### Exercise:
Will you return, word for word, only the lines from the top of the data below down to and including the one with "In this repository, we"?

### Dataset entries:
>>

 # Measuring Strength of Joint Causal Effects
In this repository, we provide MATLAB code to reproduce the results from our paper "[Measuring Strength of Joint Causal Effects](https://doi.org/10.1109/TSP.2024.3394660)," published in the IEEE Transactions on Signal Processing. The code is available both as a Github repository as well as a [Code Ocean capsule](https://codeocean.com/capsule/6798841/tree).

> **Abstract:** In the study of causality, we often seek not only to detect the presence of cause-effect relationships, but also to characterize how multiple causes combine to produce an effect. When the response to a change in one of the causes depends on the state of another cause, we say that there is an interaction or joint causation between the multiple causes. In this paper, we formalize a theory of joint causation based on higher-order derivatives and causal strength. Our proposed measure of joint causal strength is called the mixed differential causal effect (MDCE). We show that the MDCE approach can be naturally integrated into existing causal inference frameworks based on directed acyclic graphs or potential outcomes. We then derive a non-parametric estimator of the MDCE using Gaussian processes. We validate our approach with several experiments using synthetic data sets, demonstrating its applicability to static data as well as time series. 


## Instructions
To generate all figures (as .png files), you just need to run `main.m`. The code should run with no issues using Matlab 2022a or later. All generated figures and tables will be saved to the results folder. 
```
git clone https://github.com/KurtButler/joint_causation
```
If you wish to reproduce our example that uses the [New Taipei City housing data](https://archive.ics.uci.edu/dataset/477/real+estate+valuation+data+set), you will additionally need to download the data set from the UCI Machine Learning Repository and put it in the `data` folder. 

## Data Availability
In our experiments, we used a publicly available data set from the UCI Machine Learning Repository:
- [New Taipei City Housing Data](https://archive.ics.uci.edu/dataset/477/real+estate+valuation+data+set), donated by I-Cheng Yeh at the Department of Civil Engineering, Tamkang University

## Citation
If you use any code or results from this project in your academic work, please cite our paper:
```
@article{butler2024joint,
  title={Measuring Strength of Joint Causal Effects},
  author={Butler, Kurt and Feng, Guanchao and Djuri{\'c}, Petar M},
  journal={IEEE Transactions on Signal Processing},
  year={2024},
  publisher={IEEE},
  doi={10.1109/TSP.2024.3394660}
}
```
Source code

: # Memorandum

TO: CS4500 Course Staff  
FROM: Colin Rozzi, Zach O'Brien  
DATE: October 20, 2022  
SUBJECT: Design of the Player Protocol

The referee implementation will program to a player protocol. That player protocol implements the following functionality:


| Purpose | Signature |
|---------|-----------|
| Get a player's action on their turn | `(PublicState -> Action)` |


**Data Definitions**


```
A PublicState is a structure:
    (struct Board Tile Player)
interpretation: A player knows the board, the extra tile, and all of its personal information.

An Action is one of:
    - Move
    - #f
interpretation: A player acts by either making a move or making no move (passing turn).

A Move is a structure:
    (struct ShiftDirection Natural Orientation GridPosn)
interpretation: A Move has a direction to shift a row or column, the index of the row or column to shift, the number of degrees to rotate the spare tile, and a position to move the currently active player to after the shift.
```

<<

### Answer for the task:
 # Measuring Strength of Joint Causal Effects
In this repository, we provide MATLAB code to reproduce the results from our paper "[Measuring Strength of Joint Causal Effects](https://doi.org/10.1109/TSP.2024.3394660)," published in the IEEE Transactions on Signal Processing. The code is available both as a Github repository as well as a [Code Ocean capsule](https://codeocean.com/capsule/6798841/tree).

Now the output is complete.